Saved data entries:
■ ■ ■ ■
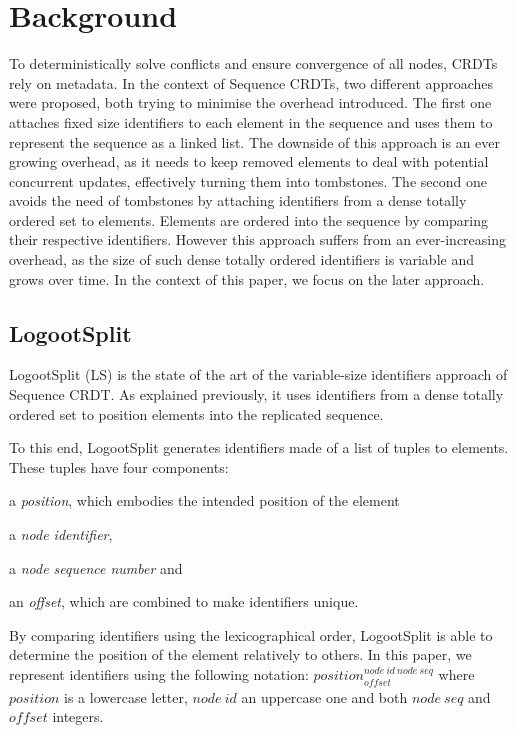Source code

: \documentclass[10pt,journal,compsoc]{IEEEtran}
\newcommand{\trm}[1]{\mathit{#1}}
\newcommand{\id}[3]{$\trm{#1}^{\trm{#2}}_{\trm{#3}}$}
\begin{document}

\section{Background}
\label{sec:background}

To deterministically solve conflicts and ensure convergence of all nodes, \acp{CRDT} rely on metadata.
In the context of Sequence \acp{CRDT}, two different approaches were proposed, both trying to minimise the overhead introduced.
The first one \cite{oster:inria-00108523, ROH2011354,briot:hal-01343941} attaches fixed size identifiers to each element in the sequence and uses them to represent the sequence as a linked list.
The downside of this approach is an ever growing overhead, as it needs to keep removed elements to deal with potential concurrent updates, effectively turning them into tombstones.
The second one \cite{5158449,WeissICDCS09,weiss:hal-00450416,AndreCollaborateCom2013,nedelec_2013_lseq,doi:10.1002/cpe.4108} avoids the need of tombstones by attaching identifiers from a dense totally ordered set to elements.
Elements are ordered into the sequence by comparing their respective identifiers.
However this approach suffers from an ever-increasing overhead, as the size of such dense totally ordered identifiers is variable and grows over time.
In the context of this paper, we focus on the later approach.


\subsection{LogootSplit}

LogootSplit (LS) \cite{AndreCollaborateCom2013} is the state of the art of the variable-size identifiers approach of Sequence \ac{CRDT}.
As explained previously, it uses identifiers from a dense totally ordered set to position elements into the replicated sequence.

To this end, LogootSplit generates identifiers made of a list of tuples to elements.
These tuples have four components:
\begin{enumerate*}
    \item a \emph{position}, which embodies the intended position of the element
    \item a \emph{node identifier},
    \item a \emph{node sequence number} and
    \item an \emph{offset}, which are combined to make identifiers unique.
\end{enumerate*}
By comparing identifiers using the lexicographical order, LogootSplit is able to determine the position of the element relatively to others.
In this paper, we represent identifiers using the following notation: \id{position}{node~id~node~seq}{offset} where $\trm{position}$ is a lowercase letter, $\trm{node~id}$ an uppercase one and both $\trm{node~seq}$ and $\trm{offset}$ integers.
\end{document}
■ ■ ■ ■
Instructions for the task:
Your reply should repeat the entries above exactly, leaving the pictures out.

Final answer:
Source code

: \documentclass[10pt,journal,compsoc]{IEEEtran}
\newcommand{\trm}[1]{\mathit{#1}}
\newcommand{\id}[3]{$\trm{#1}^{\trm{#2}}_{\trm{#3}}$}
\begin{document}

\section{Background}
\label{sec:background}

To deterministically solve conflicts and ensure convergence of all nodes, \acp{CRDT} rely on metadata.
In the context of Sequence \acp{CRDT}, two different approaches were proposed, both trying to minimise the overhead introduced.
The first one \cite{oster:inria-00108523, ROH2011354,briot:hal-01343941} attaches fixed size identifiers to each element in the sequence and uses them to represent the sequence as a linked list.
The downside of this approach is an ever growing overhead, as it needs to keep removed elements to deal with potential concurrent updates, effectively turning them into tombstones.
The second one \cite{5158449,WeissICDCS09,weiss:hal-00450416,AndreCollaborateCom2013,nedelec_2013_lseq,doi:10.1002/cpe.4108} avoids the need of tombstones by attaching identifiers from a dense totally ordered set to elements.
Elements are ordered into the sequence by comparing their respective identifiers.
However this approach suffers from an ever-increasing overhead, as the size of such dense totally ordered identifiers is variable and grows over time.
In the context of this paper, we focus on the later approach.


\subsection{LogootSplit}

LogootSplit (LS) \cite{AndreCollaborateCom2013} is the state of the art of the variable-size identifiers approach of Sequence \ac{CRDT}.
As explained previously, it uses identifiers from a dense totally ordered set to position elements into the replicated sequence.

To this end, LogootSplit generates identifiers made of a list of tuples to elements.
These tuples have four components:
\begin{enumerate*}
    \item a \emph{position}, which embodies the intended position of the element
    \item a \emph{node identifier},
    \item a \emph{node sequence number} and
    \item an \emph{offset}, which are combined to make identifiers unique.
\end{enumerate*}
By comparing identifiers using the lexicographical order, LogootSplit is able to determine the position of the element relatively to others.
In this paper, we represent identifiers using the following notation: \id{position}{node~id~node~seq}{offset} where $\trm{position}$ is a lowercase letter, $\trm{node~id}$ an uppercase one and both $\trm{node~seq}$ and $\trm{offset}$ integers.
\end{document}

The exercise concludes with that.